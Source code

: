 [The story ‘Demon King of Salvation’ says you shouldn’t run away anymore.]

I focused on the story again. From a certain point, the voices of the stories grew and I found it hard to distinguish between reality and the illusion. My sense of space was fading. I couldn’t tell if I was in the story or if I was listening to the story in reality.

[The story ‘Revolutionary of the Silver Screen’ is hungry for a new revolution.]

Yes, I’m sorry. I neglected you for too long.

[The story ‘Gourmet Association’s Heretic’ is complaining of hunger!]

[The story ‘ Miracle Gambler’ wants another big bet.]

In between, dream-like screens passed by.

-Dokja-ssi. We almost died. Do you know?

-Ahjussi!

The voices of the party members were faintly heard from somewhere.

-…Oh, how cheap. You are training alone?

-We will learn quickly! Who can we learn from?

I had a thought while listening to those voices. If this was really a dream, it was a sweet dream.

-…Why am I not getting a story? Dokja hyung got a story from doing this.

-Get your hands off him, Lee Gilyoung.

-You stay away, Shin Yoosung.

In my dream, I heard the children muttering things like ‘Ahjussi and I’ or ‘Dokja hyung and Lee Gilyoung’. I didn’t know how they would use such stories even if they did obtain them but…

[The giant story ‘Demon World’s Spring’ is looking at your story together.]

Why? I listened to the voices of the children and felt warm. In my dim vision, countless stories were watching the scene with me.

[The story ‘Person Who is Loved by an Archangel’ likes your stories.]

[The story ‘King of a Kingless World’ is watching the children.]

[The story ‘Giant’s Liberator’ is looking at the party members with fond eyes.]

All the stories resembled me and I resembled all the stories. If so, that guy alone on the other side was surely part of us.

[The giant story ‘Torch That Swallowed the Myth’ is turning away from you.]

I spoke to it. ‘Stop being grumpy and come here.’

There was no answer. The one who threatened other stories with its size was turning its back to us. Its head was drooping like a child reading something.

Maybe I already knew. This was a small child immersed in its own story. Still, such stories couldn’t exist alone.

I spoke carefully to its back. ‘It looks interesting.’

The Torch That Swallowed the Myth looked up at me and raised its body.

* * *

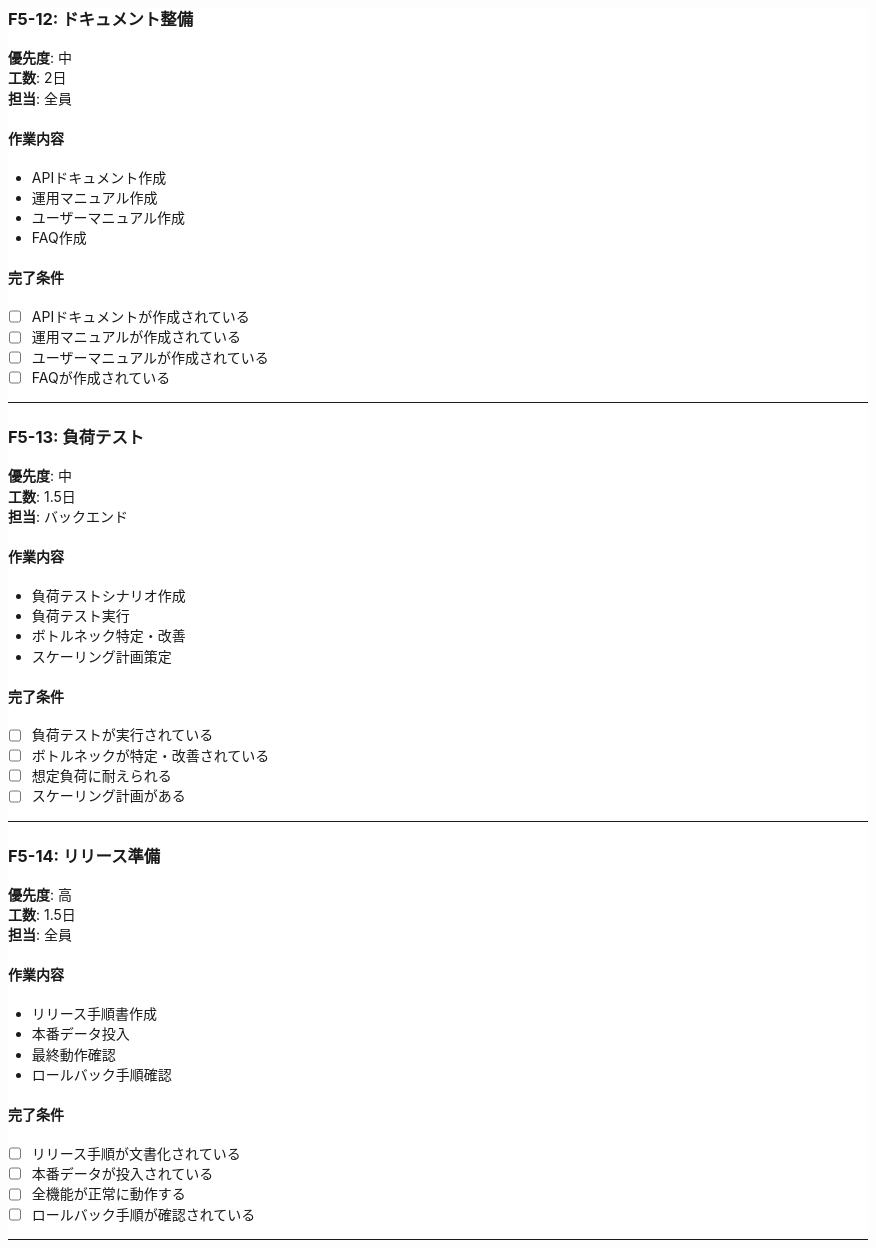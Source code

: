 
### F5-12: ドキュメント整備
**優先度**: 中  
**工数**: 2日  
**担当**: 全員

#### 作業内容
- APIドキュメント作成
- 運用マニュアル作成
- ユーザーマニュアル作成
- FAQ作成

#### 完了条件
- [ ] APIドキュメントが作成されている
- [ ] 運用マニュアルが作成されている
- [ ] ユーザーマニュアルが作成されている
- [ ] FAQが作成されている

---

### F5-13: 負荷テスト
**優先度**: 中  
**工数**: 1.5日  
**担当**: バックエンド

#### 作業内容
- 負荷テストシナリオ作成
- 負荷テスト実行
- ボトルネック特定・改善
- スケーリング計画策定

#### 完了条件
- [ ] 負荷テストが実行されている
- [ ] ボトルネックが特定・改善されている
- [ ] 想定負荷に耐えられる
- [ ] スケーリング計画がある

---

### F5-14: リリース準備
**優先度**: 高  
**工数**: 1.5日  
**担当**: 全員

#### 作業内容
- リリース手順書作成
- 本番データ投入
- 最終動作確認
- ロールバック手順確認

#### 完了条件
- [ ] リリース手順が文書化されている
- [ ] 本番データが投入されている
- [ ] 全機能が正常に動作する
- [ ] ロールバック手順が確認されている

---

...

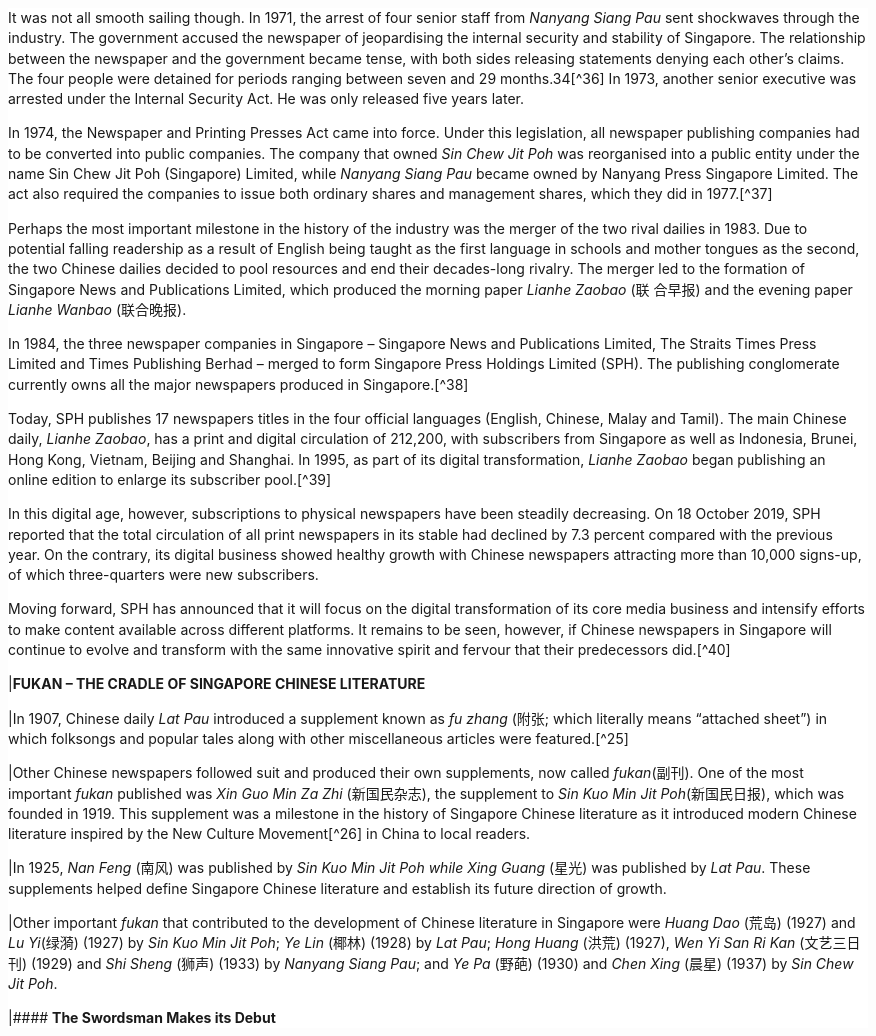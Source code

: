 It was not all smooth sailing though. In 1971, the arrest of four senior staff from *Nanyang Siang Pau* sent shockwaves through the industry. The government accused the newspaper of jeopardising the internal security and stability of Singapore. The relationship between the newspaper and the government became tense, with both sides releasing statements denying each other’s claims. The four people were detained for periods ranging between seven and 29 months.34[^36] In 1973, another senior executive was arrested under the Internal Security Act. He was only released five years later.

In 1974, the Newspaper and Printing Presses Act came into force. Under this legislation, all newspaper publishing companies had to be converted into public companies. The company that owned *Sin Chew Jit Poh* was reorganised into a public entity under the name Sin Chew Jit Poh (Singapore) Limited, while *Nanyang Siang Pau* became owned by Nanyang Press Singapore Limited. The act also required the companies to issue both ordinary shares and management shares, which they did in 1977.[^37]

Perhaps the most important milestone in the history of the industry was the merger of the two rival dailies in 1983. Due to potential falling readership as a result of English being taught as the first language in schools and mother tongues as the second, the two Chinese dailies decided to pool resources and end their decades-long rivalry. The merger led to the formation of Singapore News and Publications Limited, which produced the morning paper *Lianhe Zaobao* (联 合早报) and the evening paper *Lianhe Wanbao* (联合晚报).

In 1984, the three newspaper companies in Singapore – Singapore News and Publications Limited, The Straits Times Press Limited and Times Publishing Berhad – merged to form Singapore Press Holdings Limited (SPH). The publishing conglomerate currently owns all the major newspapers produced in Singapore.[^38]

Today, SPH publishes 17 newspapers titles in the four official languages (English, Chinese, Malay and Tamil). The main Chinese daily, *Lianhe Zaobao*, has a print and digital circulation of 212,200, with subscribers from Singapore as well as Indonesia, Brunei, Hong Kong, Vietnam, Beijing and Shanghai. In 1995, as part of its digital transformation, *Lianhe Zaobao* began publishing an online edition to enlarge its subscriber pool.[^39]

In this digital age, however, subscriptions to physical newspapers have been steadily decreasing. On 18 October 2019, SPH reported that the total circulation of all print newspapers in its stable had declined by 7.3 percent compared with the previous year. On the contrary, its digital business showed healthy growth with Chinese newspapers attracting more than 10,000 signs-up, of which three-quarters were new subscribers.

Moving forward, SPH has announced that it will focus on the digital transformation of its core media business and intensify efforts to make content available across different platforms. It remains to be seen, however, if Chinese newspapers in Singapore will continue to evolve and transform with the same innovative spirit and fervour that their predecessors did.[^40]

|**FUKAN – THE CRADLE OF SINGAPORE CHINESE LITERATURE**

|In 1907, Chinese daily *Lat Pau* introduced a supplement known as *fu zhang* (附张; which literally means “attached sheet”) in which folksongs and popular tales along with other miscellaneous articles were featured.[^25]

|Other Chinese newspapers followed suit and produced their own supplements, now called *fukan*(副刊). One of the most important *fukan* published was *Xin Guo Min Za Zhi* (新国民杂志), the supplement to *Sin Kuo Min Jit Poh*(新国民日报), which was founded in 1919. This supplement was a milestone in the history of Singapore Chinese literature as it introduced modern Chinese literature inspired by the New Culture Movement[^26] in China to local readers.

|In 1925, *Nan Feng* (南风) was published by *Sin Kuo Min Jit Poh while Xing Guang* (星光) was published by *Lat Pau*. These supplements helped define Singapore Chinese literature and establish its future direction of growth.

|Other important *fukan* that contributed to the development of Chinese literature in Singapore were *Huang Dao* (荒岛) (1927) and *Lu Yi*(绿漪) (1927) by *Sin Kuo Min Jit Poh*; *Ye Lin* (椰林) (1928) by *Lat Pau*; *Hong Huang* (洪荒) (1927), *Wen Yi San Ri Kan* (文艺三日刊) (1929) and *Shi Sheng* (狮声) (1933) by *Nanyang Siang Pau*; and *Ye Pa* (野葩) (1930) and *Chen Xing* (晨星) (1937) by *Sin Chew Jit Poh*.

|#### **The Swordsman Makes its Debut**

Your objective: In the records above, find the line with "[The story ‘Gourmet"; write out exactly that line and each one after it, stopping after the line with "I spoke to it.".

Written solution:
[The story ‘Gourmet Association’s Heretic’ is complaining of hunger!]

[The story ‘ Miracle Gambler’ wants another big bet.]

In between, dream-like screens passed by.

-Dokja-ssi. We almost died. Do you know?

-Ahjussi!

The voices of the party members were faintly heard from somewhere.

-…Oh, how cheap. You are training alone?

-We will learn quickly! Who can we learn from?

I had a thought while listening to those voices. If this was really a dream, it was a sweet dream.

-…Why am I not getting a story? Dokja hyung got a story from doing this.

-Get your hands off him, Lee Gilyoung.

-You stay away, Shin Yoosung.

In my dream, I heard the children muttering things like ‘Ahjussi and I’ or ‘Dokja hyung and Lee Gilyoung’. I didn’t know how they would use such stories even if they did obtain them but…

[The giant story ‘Demon World’s Spring’ is looking at your story together.]

Why? I listened to the voices of the children and felt warm. In my dim vision, countless stories were watching the scene with me.

[The story ‘Person Who is Loved by an Archangel’ likes your stories.]

[The story ‘King of a Kingless World’ is watching the children.]

[The story ‘Giant’s Liberator’ is looking at the party members with fond eyes.]

All the stories resembled me and I resembled all the stories. If so, that guy alone on the other side was surely part of us.

[The giant story ‘Torch That Swallowed the Myth’ is turning away from you.]

I spoke to it. ‘Stop being grumpy and come here.’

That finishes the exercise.